Information provided »

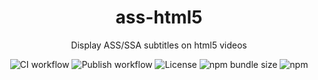 <div align="center">

# ass-html5

Display ASS/SSA subtitles on html5 videos 

![CI workflow](https://github.com/luxluth/ass-html5/actions/workflows/main.yml/badge.svg)
![Publish workflow](https://github.com/luxluth/ass-html5/actions/workflows/publish.yml/badge.svg)
![License](https://img.shields.io/github/license/luxluth/ass-html5?color=blue)
![npm bundle size](https://img.shields.io/bundlephobia/min/ass-html5)
![npm](https://img.shields.io/npm/v/ass-html5?logo=npm&color=red&link=https%3A%2F%2Fwww.npmjs.com%2Fpackage%2Fass-html5)

</div>
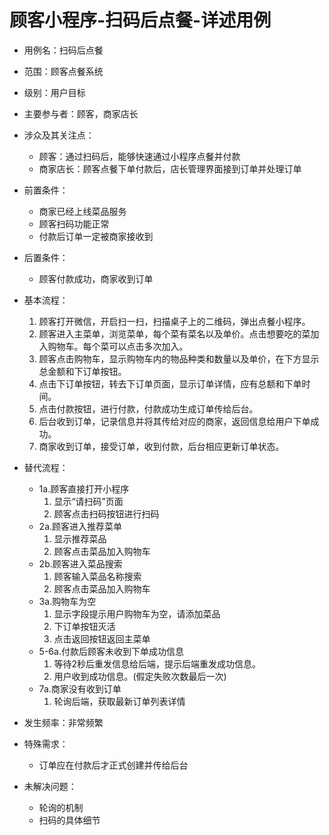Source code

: # 顾客小程序-扫码后点餐-详述用例

- 用例名：扫码后点餐
- 范围：顾客点餐系统
- 级别：用户目标
- 主要参与者：顾客，商家店长
- 涉众及其关注点：
    - 顾客：通过扫码后，能够快速通过小程序点餐并付款
    - 商家店长：顾客点餐下单付款后，店长管理界面接到订单并处理订单
- 前置条件：
    - 商家已经上线菜品服务
    - 顾客扫码功能正常
    - 付款后订单一定被商家接收到
- 后置条件：
    - 顾客付款成功，商家收到订单
- 基本流程：

    1. 顾客打开微信，开启扫一扫，扫描桌子上的二维码，弹出点餐小程序。
    2. 顾客进入主菜单，浏览菜单，每个菜有菜名以及单价。点击想要吃的菜加入购物车。每个菜可以点击多次加入。
    3. 顾客点击购物车，显示购物车内的物品种类和数量以及单价，在下方显示总金额和下订单按钮。
    4. 点击下订单按钮，转去下订单页面，显示订单详情，应有总额和下单时间。
    5. 点击付款按钮，进行付款，付款成功生成订单传给后台。
    6. 后台收到订单，记录信息并将其传给对应的商家，返回信息给用户下单成功。
    7. 商家收到订单，接受订单，收到付款，后台相应更新订单状态。

- 替代流程：
    - 1a.顾客直接打开小程序
        1. 显示“请扫码”页面
        2. 顾客点击扫码按钮进行扫码
    - 2a.顾客进入推荐菜单
        1. 显示推荐菜品
        2. 顾客点击菜品加入购物车
    - 2b.顾客进入菜品搜索
        1. 顾客输入菜品名称搜索
        2. 顾客点击菜品加入购物车
    - 3a.购物车为空
        1. 显示字段提示用户购物车为空，请添加菜品
        2. 下订单按钮灭活
        3. 点击返回按钮返回主菜单
    - 5-6a.付款后顾客未收到下单成功信息
        1. 等待2秒后重发信息给后端，提示后端重发成功信息。
        2. 用户收到成功信息。(假定失败次数最后一次)
    - 7a.商家没有收到订单
        1. 轮询后端，获取最新订单列表详情
- 发生频率：非常频繁
- 特殊需求：
    - 订单应在付款后才正式创建并传给后台
- 未解决问题：
    - 轮询的机制
    - 扫码的具体细节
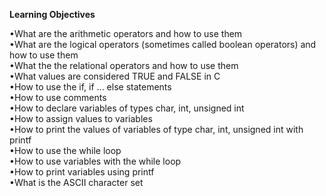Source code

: **Learning Objectives**

•What are the arithmetic operators and how to use them  
•What are the logical operators (sometimes called boolean operators) and how to use them  
•What the the relational operators and how to use them  
•What values are considered TRUE and FALSE in C  
•How to use the if, if ... else statements  
•How to use comments  
•How to declare variables of types char, int, unsigned int  
•How to assign values to variables  
•How to print the values of variables of type char, int, unsigned int with printf  
•How to use the while loop  
•How to use variables with the while loop  
•How to print variables using printf  
•What is the ASCII character set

Work to be completed »
Repeat, exactly and in full, all the material above except its pictures.

Problem solution »
 <div align="center">

# ass-html5

Display ASS/SSA subtitles on html5 videos 

![CI workflow](https://github.com/luxluth/ass-html5/actions/workflows/main.yml/badge.svg)
![Publish workflow](https://github.com/luxluth/ass-html5/actions/workflows/publish.yml/badge.svg)
![License](https://img.shields.io/github/license/luxluth/ass-html5?color=blue)
![npm bundle size](https://img.shields.io/bundlephobia/min/ass-html5)
![npm](https://img.shields.io/npm/v/ass-html5?logo=npm&color=red&link=https%3A%2F%2Fwww.npmjs.com%2Fpackage%2Fass-html5)

</div>
Source code

: # 顾客小程序-扫码后点餐-详述用例

- 用例名：扫码后点餐
- 范围：顾客点餐系统
- 级别：用户目标
- 主要参与者：顾客，商家店长
- 涉众及其关注点：
    - 顾客：通过扫码后，能够快速通过小程序点餐并付款
    - 商家店长：顾客点餐下单付款后，店长管理界面接到订单并处理订单
- 前置条件：
    - 商家已经上线菜品服务
    - 顾客扫码功能正常
    - 付款后订单一定被商家接收到
- 后置条件：
    - 顾客付款成功，商家收到订单
- 基本流程：

    1. 顾客打开微信，开启扫一扫，扫描桌子上的二维码，弹出点餐小程序。
    2. 顾客进入主菜单，浏览菜单，每个菜有菜名以及单价。点击想要吃的菜加入购物车。每个菜可以点击多次加入。
    3. 顾客点击购物车，显示购物车内的物品种类和数量以及单价，在下方显示总金额和下订单按钮。
    4. 点击下订单按钮，转去下订单页面，显示订单详情，应有总额和下单时间。
    5. 点击付款按钮，进行付款，付款成功生成订单传给后台。
    6. 后台收到订单，记录信息并将其传给对应的商家，返回信息给用户下单成功。
    7. 商家收到订单，接受订单，收到付款，后台相应更新订单状态。

- 替代流程：
    - 1a.顾客直接打开小程序
        1. 显示“请扫码”页面
        2. 顾客点击扫码按钮进行扫码
    - 2a.顾客进入推荐菜单
        1. 显示推荐菜品
        2. 顾客点击菜品加入购物车
    - 2b.顾客进入菜品搜索
        1. 顾客输入菜品名称搜索
        2. 顾客点击菜品加入购物车
    - 3a.购物车为空
        1. 显示字段提示用户购物车为空，请添加菜品
        2. 下订单按钮灭活
        3. 点击返回按钮返回主菜单
    - 5-6a.付款后顾客未收到下单成功信息
        1. 等待2秒后重发信息给后端，提示后端重发成功信息。
        2. 用户收到成功信息。(假定失败次数最后一次)
    - 7a.商家没有收到订单
        1. 轮询后端，获取最新订单列表详情
- 发生频率：非常频繁
- 特殊需求：
    - 订单应在付款后才正式创建并传给后台
- 未解决问题：
    - 轮询的机制
    - 扫码的具体细节
Source code

: **Learning Objectives**

•What are the arithmetic operators and how to use them  
•What are the logical operators (sometimes called boolean operators) and how to use them  
•What the the relational operators and how to use them  
•What values are considered TRUE and FALSE in C  
•How to use the if, if ... else statements  
•How to use comments  
•How to declare variables of types char, int, unsigned int  
•How to assign values to variables  
•How to print the values of variables of type char, int, unsigned int with printf  
•How to use the while loop  
•How to use variables with the while loop  
•How to print variables using printf  
•What is the ASCII character set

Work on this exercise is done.